A one-week membership drive by ASTA aims to bring home the message that the association is critical to the long-term viability of the travel agency industry. Not incidentally, the Join and Be Counted drive also aims to ensure the future of the cash-strapped association.
Without ASTA, the industry has no protection from invasive laws and rulemakings that could seriously harm agencies’ bottom lines, CEO Tony Gonchar told Travel Market Report.
“This isn’t simply just a matter of a public resource going away. This is, if ASTA is not protecting me, who’s going to?” Gonchar said.
Operating at a loss
When Gonchar took over the reins of ASTA almost a year and a half ago, it counted just 25% of travel agents as members. That low participation rate, which hasn’t changed much, is taking a toll on the association.
“For 10 years, ASTA has been operating at a loss. It cannot continue to tap into reserves that are being depleted. The only way we can effectively move forward is to have more people become members. It is a simple mathematical fact.”
Demonstrating its value
Before launching a full-scale membership drive, Gonchar needed first to demonstrate the value of ASTA to agents. It has done so visibly a number of times, he said.
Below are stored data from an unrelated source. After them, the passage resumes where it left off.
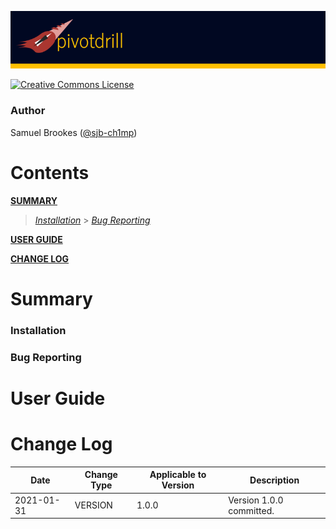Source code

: [![PivotDrill](https://github.com/sjb-ch1mp/PivotDrill/blob/master/img/readme/banner.png)](https://github.com/sjb-ch1mp/PivotDrill/blob/master/README.md)

[![Creative Commons License](https://i.creativecommons.org/l/by-nc-sa/4.0/88x31.png)](http://creativecommons.org/licenses/by-nc-sa/4.0/)

### Author 
Samuel Brookes ([@sjb-ch1mp](https://github.com/sjb-ch1mp))

# Contents

**[SUMMARY](#summary)**
 
> _[Installation](#installation)_ > _[Bug Reporting](#bug-reporting)_

**[USER GUIDE](#user-guide)** 

**[CHANGE LOG](#change-log)**  

# Summary

### Installation

### Bug Reporting

# User Guide

# Change Log
|Date|Change Type|Applicable to Version|Description|
|---|---|---|---|
|2021-01-31 | VERSION | 1.0.0 | Version 1.0.0 committed. |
Since January, “ASTA, along with its members, has been successful in defeating laws that would have placed unfair burdens on travel agents.”
State proposals to tax travel agent hotel booking fees were killed in Connecticut, Oregon, Tennessee and Virginia, after lobbying by ASTA and local members. Last year ASTA defeated similar proposals in Texas and Pennsylvania.
More state governments are likely to propose taxing agents, making ASTA’s role all the more critical, Gonchar suggested.
“What we’re seeing is acceleration in proposals to create tax systems that would alleviate some of the state deficits. More than ever there is a need for somebody ensuring that these damaging rules are not passed.”
The association also played a key role in convincing Travelport to rescind aspects of its new Agility program.
And it played an integral part in interpreting for agents the Department of Transportation’s new regulations regarding airfare advertising and all-inclusive pricing.
Gonchar also cited ASTA’s role in the media’s “significant love affair” with the travel agency community that has been in evidence since the beginning of the year.
“All of this press is a result of the efforts of both ASTA and its members demonstrating to the consumer press that there is a tremendous advantage to using a travel advisor.”
Time to step up
Now that ASTA has clearly demonstrated its worth, it is time for the agency community to do its part, Gonchar said.
In considering membership, agents should look past the immediate benefits of membership, such as training courses and FAM trips, he said.
For one thing, increased membership will help ASTA communicate its message on Capitol Hill and elsewhere.
“It’s difficult to go to Capitol Hill and say, ‘I’ve only got 20% of the members of this profession.’ It will resonate much more effectively if we can speak on behalf of a larger percentage.”
Big picture view
Gonchar acknowledged that it isn’t always obvious to agents why they should care about certain ASTA initiatives. “If ASTA is talking about a DOT rulemaking on ancillary fees that is going to be decided in 2013, and I don’t sell airline tickets, well, why is that important to me?”
Gonchar’s answer: “If there isn’t a strong ASTA protecting members, they’ll have to do it themselves. When you think about the costs associated with doing that (lobbying), it becomes a burden that many agencies simply can’t take on.”
ASTA’s Join and Be Counted membership campaign begins May 14 and runs through May 21.
Membership costs are modest and should not prohibit agencies from joining, Gonchar said.
A regular agent membership is $277 per year, or about 76 cents a day. That’s low enough that “it shouldn’t be the deciding factor of whether someone stays in business or not.”